Ramon Walker

No. 41, 22
- Position: Safety

Personal information
- Born: November 8, 1979 (age 46) Akron, Ohio, U.S.
- Listed height: 5 ft 11 in (1.80 m)
- Listed weight: 197 lb (89 kg)

Career information
- High school: Buchtel (Akron)
- College: Pittsburgh
- NFL draft: 2002: 5th round, 153rd overall pick

Career history
- Houston Texans (2002–2005);

Awards and highlights
- 2× First-team All-Big East (1999, 2001); Second-team All-Big East (2000);

Career NFL statistics
- Total tackles: 41
- Fumble recoveries: 1
- Stats at Pro Football Reference

= Ramon Walker =

American football player (born 1979)

Ramon D. Walker (born November 8, 1979) is an American former professional football player who was a defensive back for the Houston Texans of the National Football League (NFL). He was selected by the Texans in the fifth round of the 2002 NFL draft. He played college football for the Pittsburgh Panthers.

==Early life==
Walker was born in Akron, Ohio and played high school football at John R. Buchtel High School in Akron. He recorded 29 tackles, 17 sacks and three blocked punts while also rushing 126 times for 1,203 yards his senior year, earning all-state and Ohio Defensive Player of the Year honors.

==College career==
Walker played college football for the Pittsburgh Panthers from 1998 to 2001. He was redshirted in 1998. He started all 11 games at free safety as a freshman in 1999, totaling 131 tackles, one sack, one interception, seven pass breakups, three forced fumbles and one fumble recovery, garnering The Sporting News and Football News first-team Freshman All-American and first-team All-Big East recognition. Walker was the first freshman defensive back to be named first-team All-Big East. He played in seven games, starting six, in 2000, accumulating 56 tackles, two pass breakups and two forced fumbles, earning second-team All-Big East honors. He started all 11 games his junior year in 2001, totaling 120 tackles and garnering first-team All-Big East accolades.

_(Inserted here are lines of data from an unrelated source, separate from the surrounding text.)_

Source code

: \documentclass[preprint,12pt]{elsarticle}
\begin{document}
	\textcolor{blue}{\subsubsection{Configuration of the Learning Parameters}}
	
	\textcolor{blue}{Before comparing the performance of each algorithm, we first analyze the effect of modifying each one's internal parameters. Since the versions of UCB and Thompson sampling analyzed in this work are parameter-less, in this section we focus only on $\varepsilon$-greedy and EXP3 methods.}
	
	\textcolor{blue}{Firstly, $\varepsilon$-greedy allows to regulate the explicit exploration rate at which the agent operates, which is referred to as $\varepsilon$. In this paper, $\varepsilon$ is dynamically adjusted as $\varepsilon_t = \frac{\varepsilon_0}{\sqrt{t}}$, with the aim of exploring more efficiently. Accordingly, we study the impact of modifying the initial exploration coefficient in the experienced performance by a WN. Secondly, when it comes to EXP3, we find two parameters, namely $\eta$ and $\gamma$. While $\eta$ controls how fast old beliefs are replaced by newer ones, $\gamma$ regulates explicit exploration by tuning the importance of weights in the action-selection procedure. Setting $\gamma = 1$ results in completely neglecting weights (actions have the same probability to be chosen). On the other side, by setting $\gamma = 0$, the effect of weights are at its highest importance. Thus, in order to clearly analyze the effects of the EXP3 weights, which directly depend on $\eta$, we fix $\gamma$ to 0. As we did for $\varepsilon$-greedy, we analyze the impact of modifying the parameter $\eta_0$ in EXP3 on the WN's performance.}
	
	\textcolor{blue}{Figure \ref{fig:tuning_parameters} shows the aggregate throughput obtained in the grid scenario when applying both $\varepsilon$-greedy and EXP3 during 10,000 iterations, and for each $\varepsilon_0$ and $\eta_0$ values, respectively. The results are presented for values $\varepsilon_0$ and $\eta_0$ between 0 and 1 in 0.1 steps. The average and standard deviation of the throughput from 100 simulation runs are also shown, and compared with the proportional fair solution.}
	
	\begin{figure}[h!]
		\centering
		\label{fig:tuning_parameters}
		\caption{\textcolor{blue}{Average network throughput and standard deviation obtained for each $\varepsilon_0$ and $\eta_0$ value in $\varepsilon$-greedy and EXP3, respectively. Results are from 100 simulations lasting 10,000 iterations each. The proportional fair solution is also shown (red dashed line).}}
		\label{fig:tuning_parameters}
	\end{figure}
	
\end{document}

Walker opted to forgo his senior season and enter the 2002 NFL draft. He finished his college career with totals of 307 career tackles, two interceptions and 14 pass breakups.

==Professional career==
Walker was selected by the Houston Texans in the fifth round, with the 153rd overall pick, of the 2002 NFL draft. He officially signed with the team on July 18, 2002. He played in nine games, starting one, for the Texans in 2002, recording 11 solo tackles. Walker was placed on injured reserve on December 24, 2002. He appeared in 11 games (no starts) during the 2003 season, totaling 13 solo tackles and one assisted tackle. He was placed on injured reserve for the second straight year on December 1, 2003. The next year, Walker was placed on the physically unable to perform list on September 5, 2004, and did not appear in any games during the 2004 season. He played in all 16 games (no starts) for the Texans in 2005, recording 13 solo tackles, three assisted tackles and one fumble recovery. He became a free agent after the 2005 season and re-signed with the Texans on March 22, 2006. Walker was released on August 28, 2006.